“……西瓜。”她重复了一下她妈刚才说的话,然后背着书包走进了自己房间,没有吃西瓜。
关门的时候她透过门缝又看了一眼卫生间紧闭的门。
那一整夜,陈雪儿躺在床上,盯着天花板上贴着的荧光星星贴纸。
那些星星是小时候她哥帮她贴的,白天吸光,晚上发亮,十六岁了还在她天花板上发光。
她听着隔壁房间里的动静——她妈的房间。
先是长时间的安静,然后是翻身的窸窣声,然后是手机屏幕亮起又熄灭的微光透过门缝,一次,两次,三次。
她妈半夜起来上了两次厕所,每次都伴随着水龙
长久的流水声。
陈雪儿睁着眼睛数天花板上的荧光星星,数了三遍,每遍都是十七颗。
她忽然想起刚才在客厅里看到的她哥的表
——不是儿子看母亲的表
。
那种表
她在学校里见过无数次,男生看她的时候就是那种眼神,带着审视,带着耐心,带着某种隐秘的掌控感。
她在床上翻了个身。
她哥看她的眼神从来不是那样的。
她哥看她就是哥哥看妹妹。
但她哥看妈妈……她闭上眼睛把脸埋进枕
里,手里攥着脱下来的白丝袜揉成一团扔到床尾。
她不知道自己在嫉妒谁。
## 二
隔壁的房间里,沈韵也没睡着。
她躺在床上,凉席被体温焐热了又凉,凉了又焐热。
腿上已经没有丝袜了,那团沾着不该存在的湿痕的黑丝被她塞进了洗手台下面的柜子最
处,用卫生纸裹了好几层藏起来。
但她的腿还是有感觉。
不是真的还有一只手的温度留在上面,是她的大脑还在重放那种触感。
他的手指在她大腿内侧停住的那几秒钟,拇指按在她丝袜上的那个位置,她闭上眼睛就能感受到。
不是记忆,是幻觉——身体分不清记忆和现实,她的皮肤以为那只手还在她腿上。
这种感觉让她心里产生了一种她从未体验过的割裂感:她的大脑知道那是儿子,但她的身体不知道。

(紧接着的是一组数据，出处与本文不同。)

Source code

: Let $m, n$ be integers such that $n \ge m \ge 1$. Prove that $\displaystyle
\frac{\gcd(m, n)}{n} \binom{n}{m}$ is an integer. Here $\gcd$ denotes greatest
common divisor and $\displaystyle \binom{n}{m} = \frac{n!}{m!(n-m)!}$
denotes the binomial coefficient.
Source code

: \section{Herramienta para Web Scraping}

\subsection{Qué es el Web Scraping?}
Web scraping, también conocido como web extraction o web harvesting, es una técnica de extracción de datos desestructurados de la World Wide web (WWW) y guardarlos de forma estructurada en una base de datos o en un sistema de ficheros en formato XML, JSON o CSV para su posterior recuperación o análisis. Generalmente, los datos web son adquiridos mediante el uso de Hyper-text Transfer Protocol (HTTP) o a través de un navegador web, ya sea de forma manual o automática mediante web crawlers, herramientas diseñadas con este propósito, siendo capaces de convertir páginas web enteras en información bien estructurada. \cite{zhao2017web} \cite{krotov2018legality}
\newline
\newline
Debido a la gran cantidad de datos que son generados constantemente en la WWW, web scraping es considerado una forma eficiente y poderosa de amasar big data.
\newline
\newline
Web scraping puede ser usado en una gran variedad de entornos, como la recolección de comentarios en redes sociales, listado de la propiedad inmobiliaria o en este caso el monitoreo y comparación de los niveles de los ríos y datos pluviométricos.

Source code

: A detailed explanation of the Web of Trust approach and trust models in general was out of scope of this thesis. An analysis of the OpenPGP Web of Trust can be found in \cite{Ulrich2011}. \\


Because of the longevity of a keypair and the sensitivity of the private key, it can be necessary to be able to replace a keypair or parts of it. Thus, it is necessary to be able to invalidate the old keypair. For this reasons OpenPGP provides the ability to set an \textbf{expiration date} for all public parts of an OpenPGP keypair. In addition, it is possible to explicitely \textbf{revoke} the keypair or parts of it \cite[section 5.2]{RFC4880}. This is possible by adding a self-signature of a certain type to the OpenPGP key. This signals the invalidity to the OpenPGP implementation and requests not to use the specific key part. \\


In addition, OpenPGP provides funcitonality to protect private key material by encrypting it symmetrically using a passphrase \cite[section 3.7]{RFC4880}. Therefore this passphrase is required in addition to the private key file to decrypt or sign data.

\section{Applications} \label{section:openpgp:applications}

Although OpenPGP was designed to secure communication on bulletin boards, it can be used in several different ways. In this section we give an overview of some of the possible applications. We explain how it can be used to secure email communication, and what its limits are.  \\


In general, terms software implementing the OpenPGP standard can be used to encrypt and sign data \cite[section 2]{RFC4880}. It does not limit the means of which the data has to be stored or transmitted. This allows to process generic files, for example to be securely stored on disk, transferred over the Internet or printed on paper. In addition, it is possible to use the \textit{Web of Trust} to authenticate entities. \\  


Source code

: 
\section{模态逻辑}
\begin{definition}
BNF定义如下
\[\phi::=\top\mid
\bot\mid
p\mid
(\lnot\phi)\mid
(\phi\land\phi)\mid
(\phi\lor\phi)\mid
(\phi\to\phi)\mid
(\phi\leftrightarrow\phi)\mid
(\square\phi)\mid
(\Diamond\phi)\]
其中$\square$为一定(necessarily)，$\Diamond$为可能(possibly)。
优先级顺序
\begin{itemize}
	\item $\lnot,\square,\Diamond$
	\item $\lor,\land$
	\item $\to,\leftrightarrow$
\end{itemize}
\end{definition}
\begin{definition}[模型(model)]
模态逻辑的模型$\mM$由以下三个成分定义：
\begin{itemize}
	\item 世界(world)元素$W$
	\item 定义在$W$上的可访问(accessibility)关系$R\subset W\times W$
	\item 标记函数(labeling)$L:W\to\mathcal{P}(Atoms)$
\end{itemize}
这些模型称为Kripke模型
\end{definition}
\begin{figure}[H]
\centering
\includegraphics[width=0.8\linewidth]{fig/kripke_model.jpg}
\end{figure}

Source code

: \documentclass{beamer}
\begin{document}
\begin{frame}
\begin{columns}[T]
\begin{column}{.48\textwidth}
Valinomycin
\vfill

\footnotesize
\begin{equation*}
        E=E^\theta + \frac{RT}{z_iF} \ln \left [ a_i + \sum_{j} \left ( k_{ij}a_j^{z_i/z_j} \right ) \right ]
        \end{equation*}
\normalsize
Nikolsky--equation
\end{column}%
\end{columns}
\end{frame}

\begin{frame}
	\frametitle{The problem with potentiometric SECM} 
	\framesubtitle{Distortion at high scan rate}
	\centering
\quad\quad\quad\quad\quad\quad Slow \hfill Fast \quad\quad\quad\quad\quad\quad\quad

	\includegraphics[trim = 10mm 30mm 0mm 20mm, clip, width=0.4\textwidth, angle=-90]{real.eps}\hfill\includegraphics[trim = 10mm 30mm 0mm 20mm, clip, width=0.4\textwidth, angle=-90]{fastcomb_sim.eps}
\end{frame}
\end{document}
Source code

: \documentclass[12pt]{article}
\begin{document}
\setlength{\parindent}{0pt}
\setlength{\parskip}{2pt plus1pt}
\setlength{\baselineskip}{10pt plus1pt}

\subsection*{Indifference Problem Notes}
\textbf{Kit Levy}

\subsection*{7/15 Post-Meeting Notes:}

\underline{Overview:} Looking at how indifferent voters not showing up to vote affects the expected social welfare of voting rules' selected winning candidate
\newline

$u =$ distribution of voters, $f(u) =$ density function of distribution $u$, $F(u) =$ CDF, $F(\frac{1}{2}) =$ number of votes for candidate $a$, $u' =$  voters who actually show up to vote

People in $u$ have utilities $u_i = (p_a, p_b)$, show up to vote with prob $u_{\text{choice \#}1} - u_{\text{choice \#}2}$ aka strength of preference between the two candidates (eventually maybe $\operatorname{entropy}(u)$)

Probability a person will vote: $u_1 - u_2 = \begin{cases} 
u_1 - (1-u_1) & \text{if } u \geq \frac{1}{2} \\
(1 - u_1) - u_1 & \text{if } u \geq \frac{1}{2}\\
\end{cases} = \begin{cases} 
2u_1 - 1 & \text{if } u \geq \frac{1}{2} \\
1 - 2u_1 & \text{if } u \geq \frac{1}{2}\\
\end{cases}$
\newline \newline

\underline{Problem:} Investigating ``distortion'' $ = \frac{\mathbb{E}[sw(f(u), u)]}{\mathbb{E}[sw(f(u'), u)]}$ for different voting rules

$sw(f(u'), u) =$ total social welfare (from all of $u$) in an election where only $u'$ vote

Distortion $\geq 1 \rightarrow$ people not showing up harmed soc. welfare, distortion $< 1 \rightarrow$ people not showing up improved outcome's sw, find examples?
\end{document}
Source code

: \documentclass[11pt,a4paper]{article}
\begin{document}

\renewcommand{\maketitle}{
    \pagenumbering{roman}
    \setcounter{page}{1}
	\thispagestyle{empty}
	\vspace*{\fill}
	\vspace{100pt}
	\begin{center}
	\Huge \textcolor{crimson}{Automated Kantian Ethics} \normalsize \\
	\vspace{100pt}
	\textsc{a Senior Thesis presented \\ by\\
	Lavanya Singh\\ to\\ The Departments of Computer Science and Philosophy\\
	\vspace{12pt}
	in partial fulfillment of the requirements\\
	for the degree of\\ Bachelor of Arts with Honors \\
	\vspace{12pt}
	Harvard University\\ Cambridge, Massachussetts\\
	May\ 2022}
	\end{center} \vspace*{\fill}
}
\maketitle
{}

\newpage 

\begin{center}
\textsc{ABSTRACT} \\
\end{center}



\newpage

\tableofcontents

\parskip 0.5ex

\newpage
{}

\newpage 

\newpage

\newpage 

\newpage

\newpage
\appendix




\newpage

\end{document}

她的身体在被触碰的时候释放了所有该释放的信号,湿润、升温、充血、颤抖。
身体不会认
,身体只认触感。
而那个触感太陌生了,陌生到她的身体以为是一个新的男
——不是丈夫,不是她唯一有过的那个男
,是一个陌生的年轻男
,手掌很热,力道很稳,手指知道该往哪里按。
她翻了个身,把脸埋在枕
里。
她现在才敢回想起那一刻——在他手指顿住在她大腿内侧的几秒钟里,她需要压制住的是两种声音。更多
彩
一种是从喉咙里涌上来的呻吟,另一种是从心底涌上来的请求。
请求他继续。
请求他往上。
请求他不要停下来。
她没有发出那些声音,但它们确实在她体内回响过,在她的胸腔里,在她的嗓子眼里,在她的舌尖上打转然后被她硬吞回去。地址发、布邮箱 Līx_SBǎ@GMAIL.cOM
这才是她真正恐惧的东西——不是他的手指,是她自己的声音。
她差点发出的那些声音。
她差点说出
的那些话。
她的手机屏幕又亮了一下。
系统通知。
她拿起手机,看到了一条未读消息。
点开之后是任务完成确认和奖励发放——现金到账提醒,以及消除疲劳的即时效果。
但她没有看这些。
她的目光落在那条通知下方的几行字。
“任务时长记录:14分38秒。发布\页地址)wwW.4v4v4v.us^”
“目标兴奋度峰值:87%(距非自慰
高
阈值仅差3个百分点)。”
“系统备注:该反应等级在堕落基础值为18的目标中属于异常提前。通常该兴奋度出现在第7-9次任务后。目标当前已完成任务数:3次。”
她盯着那个“87%”的数字看了很久。
数字后面紧跟着一个括号,括号里的内容让她脸颊发烫——“距非自慰
高
阈值仅差3个百分点”。
非自慰
。
也就是说,不是她自己用手,而是他的手指——只是摸腿,只摸到膝盖上方一寸半的地方——就能让她几乎达到高
。
这个事实比任何道德说教都更有力地提醒她:她的身体不是她以为的那个样子。
她以为她
涸了、枯萎了、对
没有需求了。
但实际上她的身体只是冬眠了而已,现在被他的手唤醒过来了,以一种让她招架不住的猛烈姿态。
她把手机屏幕扣在床上,闭上眼睛。